Mieka Pauley
By C.D. Di Guardia
Photo by Phil Carias
"You have those days where you're like 'Yeah, I'm making the music I wanna make,' but other days you're like 'Where is this going? Why am I doing this?' and these people gave me that reason.”
-Mieka Pauley

The normal musical fairytale usually involves the artist getting "noticed" and/or “discovered” by some fast-talking and slickly dressed “label guy” who throws heaps of money at them just to make more music. Mieka Pauley knows that is wrong.
But she needs to make more music, and she needs to play this music for people.

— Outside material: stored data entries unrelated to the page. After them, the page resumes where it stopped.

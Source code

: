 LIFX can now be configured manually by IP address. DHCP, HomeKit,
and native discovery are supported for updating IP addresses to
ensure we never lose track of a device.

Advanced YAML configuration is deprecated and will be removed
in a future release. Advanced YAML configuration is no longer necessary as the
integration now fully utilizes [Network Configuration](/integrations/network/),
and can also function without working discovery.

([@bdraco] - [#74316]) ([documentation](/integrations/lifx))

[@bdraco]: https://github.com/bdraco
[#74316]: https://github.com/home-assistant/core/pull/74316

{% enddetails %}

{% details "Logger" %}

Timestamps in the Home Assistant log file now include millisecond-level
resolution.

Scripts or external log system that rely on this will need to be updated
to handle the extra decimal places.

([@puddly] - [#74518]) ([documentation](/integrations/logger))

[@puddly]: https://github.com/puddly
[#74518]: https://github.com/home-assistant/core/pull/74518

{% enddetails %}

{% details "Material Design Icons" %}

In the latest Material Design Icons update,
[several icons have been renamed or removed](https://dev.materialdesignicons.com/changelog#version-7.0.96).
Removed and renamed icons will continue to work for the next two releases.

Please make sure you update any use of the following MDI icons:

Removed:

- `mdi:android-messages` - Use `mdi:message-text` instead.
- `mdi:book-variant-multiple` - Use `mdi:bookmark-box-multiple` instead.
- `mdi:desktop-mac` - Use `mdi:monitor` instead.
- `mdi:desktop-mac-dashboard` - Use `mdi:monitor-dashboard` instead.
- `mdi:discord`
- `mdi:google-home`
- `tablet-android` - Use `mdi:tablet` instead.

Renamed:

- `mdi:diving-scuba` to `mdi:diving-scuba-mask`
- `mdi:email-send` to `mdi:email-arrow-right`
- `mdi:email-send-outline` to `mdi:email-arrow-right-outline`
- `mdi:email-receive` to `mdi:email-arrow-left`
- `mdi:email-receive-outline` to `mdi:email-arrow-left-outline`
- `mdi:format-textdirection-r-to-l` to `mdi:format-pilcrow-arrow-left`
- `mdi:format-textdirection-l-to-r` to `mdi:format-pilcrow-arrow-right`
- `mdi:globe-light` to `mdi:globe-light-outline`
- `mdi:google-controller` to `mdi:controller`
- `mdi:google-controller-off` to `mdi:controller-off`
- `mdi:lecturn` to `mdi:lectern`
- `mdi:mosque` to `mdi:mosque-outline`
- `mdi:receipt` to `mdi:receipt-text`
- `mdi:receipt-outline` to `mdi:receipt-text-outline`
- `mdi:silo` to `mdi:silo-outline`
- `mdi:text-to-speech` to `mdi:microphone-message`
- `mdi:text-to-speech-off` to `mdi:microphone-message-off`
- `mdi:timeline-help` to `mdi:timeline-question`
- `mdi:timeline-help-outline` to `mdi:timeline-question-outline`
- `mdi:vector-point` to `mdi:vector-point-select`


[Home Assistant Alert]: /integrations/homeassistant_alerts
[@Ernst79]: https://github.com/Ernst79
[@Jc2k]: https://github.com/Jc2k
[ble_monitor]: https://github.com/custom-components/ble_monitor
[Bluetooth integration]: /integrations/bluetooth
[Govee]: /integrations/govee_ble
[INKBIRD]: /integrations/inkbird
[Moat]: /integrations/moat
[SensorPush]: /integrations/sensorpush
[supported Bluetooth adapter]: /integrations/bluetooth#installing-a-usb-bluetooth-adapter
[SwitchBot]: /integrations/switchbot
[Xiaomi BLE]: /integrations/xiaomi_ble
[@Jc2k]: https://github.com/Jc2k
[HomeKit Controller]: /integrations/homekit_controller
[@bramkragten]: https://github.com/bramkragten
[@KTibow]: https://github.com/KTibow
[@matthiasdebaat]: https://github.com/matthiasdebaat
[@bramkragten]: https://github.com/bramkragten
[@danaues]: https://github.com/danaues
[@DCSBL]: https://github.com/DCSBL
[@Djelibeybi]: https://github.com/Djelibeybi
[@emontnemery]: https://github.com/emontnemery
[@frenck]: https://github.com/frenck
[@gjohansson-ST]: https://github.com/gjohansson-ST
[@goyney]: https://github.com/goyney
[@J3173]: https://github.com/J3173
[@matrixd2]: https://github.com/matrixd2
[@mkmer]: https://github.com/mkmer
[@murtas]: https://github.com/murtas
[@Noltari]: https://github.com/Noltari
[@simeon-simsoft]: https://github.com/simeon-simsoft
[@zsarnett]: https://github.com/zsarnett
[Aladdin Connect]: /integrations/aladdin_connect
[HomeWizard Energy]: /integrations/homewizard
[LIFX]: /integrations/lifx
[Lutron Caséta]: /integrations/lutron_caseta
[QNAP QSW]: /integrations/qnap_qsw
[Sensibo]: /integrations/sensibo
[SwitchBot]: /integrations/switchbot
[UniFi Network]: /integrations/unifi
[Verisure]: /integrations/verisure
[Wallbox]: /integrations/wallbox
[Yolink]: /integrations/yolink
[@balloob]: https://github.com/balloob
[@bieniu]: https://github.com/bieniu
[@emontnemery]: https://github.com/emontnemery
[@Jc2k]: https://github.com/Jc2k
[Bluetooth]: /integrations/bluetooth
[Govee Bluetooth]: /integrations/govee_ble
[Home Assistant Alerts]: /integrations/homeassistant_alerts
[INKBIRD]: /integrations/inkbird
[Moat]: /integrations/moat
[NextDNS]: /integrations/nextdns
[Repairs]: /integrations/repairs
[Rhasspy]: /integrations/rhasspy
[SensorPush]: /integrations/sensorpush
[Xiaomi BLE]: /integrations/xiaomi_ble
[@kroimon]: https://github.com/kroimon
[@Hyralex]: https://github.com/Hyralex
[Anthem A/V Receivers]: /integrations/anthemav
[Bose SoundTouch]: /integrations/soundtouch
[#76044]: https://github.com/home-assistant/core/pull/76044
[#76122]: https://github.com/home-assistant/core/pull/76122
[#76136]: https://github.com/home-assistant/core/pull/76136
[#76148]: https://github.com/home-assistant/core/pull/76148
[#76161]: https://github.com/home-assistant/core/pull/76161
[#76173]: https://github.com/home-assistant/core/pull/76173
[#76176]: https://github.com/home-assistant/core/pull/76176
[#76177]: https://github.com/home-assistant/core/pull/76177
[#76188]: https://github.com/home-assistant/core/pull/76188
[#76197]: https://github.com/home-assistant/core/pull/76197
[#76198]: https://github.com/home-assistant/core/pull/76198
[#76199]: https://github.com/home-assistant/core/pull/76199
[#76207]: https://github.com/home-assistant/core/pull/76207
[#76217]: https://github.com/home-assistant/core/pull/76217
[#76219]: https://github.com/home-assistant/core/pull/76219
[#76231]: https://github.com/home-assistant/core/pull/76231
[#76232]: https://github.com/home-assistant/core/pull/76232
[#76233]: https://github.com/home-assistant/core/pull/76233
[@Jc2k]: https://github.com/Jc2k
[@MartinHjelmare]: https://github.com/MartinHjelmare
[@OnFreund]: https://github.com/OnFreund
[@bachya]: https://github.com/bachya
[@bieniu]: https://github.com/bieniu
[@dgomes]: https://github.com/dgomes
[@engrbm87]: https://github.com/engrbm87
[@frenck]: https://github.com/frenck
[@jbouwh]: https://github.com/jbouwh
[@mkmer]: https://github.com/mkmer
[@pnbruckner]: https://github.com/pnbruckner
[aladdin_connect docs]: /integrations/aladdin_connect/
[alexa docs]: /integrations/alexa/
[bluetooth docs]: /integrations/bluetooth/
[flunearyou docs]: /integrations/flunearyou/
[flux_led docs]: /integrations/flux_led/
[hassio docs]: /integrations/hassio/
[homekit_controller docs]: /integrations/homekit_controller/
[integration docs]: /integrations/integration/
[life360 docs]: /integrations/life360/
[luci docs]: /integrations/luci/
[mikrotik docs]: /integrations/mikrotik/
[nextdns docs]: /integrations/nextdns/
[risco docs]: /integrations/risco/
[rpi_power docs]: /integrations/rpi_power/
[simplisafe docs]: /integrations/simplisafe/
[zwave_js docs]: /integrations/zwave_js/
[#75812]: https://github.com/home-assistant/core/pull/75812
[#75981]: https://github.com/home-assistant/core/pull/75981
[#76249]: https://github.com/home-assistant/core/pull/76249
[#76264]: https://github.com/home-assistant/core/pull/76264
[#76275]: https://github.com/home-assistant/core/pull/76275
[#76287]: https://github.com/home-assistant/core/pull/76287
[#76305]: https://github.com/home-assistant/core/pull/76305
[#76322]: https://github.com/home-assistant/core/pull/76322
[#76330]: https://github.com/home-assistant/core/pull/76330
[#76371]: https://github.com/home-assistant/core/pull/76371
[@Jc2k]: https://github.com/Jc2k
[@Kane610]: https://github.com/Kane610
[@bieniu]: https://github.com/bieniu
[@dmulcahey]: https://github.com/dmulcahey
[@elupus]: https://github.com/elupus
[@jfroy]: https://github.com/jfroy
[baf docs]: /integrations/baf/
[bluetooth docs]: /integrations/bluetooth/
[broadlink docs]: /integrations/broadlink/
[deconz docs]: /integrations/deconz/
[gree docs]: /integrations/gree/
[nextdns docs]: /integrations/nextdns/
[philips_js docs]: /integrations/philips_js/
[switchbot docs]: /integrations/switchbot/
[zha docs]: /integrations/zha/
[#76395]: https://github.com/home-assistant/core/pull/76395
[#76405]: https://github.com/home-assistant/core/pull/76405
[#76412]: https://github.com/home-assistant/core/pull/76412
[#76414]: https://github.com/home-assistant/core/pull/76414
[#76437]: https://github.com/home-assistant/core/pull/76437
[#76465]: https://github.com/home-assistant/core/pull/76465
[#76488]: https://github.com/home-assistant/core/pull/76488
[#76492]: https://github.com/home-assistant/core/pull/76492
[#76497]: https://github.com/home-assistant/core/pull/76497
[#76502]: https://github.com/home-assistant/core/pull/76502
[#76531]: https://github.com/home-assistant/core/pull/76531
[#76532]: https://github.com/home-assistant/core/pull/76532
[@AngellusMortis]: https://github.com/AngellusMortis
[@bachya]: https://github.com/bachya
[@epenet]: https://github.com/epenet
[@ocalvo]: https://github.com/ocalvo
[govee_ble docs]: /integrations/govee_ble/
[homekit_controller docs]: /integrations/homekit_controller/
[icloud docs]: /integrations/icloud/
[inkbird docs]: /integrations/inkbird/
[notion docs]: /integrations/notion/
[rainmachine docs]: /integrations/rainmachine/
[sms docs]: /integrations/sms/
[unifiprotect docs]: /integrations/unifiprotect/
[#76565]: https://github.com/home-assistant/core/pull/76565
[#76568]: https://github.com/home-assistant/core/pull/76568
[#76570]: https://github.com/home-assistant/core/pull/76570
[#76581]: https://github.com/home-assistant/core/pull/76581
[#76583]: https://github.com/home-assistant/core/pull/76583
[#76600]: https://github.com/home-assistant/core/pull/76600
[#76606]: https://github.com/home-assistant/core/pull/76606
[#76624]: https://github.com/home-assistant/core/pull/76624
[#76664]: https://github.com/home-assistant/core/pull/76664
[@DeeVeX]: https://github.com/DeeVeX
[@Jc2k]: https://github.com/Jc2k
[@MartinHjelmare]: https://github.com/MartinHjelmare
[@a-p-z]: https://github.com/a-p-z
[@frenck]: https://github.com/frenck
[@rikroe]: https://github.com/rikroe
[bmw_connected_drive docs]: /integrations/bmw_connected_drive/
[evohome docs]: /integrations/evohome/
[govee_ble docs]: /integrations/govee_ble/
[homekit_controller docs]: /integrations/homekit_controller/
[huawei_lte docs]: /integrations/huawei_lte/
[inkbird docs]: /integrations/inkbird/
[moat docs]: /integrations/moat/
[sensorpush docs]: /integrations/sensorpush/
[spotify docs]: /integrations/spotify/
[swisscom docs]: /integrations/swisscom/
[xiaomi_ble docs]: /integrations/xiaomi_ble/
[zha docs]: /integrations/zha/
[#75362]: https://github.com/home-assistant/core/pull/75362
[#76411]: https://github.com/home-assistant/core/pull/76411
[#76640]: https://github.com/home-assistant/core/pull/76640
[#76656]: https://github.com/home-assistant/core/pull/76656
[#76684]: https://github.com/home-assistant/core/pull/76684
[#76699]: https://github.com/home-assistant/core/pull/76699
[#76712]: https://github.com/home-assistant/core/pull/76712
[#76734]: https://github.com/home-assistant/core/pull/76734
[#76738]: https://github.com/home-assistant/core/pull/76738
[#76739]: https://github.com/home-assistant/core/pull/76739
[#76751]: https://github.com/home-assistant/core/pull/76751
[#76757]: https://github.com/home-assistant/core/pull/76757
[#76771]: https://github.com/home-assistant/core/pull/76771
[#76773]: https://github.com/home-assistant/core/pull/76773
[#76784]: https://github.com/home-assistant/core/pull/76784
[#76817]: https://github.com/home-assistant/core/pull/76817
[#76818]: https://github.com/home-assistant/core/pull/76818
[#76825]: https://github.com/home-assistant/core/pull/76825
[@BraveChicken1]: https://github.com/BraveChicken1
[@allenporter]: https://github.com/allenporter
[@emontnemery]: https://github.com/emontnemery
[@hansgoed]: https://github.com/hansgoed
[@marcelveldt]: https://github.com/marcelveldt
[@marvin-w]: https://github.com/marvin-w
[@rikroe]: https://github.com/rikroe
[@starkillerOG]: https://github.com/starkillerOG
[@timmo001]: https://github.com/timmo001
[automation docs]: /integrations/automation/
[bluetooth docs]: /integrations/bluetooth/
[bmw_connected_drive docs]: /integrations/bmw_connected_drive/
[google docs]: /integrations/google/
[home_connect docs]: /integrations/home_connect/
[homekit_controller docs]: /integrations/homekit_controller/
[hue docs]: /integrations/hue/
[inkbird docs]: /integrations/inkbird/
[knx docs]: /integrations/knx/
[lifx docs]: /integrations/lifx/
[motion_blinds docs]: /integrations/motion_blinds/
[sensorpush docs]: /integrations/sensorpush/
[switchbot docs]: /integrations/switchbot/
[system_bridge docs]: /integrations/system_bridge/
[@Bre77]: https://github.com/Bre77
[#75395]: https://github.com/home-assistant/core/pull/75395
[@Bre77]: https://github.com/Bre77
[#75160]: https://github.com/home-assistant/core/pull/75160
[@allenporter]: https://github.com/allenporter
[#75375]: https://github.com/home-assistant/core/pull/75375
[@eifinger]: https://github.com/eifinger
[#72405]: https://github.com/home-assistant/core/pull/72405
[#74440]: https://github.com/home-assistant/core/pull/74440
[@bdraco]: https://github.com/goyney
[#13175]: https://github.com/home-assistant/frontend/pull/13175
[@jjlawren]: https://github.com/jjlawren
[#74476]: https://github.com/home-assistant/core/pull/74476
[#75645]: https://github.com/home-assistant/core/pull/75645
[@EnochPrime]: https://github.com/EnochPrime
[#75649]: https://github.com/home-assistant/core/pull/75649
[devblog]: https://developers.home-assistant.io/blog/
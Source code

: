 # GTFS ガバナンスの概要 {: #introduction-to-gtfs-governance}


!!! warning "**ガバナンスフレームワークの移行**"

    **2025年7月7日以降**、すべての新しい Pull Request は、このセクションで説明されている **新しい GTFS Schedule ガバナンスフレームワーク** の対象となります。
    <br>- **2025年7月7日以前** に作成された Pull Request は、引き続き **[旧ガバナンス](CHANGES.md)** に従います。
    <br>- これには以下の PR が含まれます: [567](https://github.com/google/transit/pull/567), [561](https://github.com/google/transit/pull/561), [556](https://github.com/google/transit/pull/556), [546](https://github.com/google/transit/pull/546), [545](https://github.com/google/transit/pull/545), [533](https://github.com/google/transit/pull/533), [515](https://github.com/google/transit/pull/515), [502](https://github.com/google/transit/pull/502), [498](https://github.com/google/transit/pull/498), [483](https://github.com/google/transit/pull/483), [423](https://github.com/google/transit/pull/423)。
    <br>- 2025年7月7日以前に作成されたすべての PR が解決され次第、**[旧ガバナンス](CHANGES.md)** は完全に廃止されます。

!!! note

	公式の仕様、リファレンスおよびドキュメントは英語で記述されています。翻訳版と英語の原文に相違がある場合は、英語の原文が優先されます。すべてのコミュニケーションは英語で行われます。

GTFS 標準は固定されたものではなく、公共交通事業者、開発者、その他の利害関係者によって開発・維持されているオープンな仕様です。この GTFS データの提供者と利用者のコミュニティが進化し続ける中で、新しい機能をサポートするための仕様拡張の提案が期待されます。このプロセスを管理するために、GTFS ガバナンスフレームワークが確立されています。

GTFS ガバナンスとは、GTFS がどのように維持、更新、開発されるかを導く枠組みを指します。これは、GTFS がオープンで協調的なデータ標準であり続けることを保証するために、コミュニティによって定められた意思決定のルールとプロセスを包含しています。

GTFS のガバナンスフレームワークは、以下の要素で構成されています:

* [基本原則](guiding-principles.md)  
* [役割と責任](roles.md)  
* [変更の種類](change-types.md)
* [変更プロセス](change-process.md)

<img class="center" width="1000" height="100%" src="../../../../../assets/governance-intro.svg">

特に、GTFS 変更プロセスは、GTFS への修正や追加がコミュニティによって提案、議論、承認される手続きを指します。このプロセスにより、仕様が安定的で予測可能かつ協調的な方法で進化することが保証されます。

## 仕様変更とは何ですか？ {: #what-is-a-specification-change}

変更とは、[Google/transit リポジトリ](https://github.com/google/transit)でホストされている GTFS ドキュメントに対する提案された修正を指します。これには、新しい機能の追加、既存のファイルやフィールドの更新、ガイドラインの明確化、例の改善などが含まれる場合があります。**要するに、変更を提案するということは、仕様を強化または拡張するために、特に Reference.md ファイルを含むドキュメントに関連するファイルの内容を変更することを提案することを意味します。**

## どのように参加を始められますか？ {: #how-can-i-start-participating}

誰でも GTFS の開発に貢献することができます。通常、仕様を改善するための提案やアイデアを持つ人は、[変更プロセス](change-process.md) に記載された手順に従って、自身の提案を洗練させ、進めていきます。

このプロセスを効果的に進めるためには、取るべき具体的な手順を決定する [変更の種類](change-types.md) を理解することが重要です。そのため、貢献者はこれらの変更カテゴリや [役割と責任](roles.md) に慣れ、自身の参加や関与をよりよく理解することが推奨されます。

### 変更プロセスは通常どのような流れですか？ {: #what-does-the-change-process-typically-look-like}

At the very moment, she’s huddled at a table in a small Boston University coffeehouse a few hours before a show there. This is a home gig for her — she drove over from New York but that’s an afternoon drive for Pauley. Her car, a 2006 model, already has upwards of 111,000 miles on the odometer. She jokes about having her next tour sponsored by the GPS company Tom-Tom. A solo artist, she doesn’t have someone else with her to take a shift driving the band van. She fills up her backseat with clothes, puts the guitar and a few pairs of shoes into the trunk and takes off.
This doesn’t seem too odd to Pauley, who doesn’t have an entitled bone in her body. “I always drive unless it’s actually physically impossible for me to do that,” she says, noting a few instances where shows were booked too close together yet too far in distance to make the drive. While she is currently a made-up and carefully dressed vision of feminine onstage identity, it’s not hard to imagine her pulled over on the side of a highway, greased up to her elbows and fiddling with a distributor cap or some other form of engine-based esoterica.
“Since I was raised Catholic, I have trouble asking people to do things,” says Pauley, “So until they offer, I’m going to do it myself.”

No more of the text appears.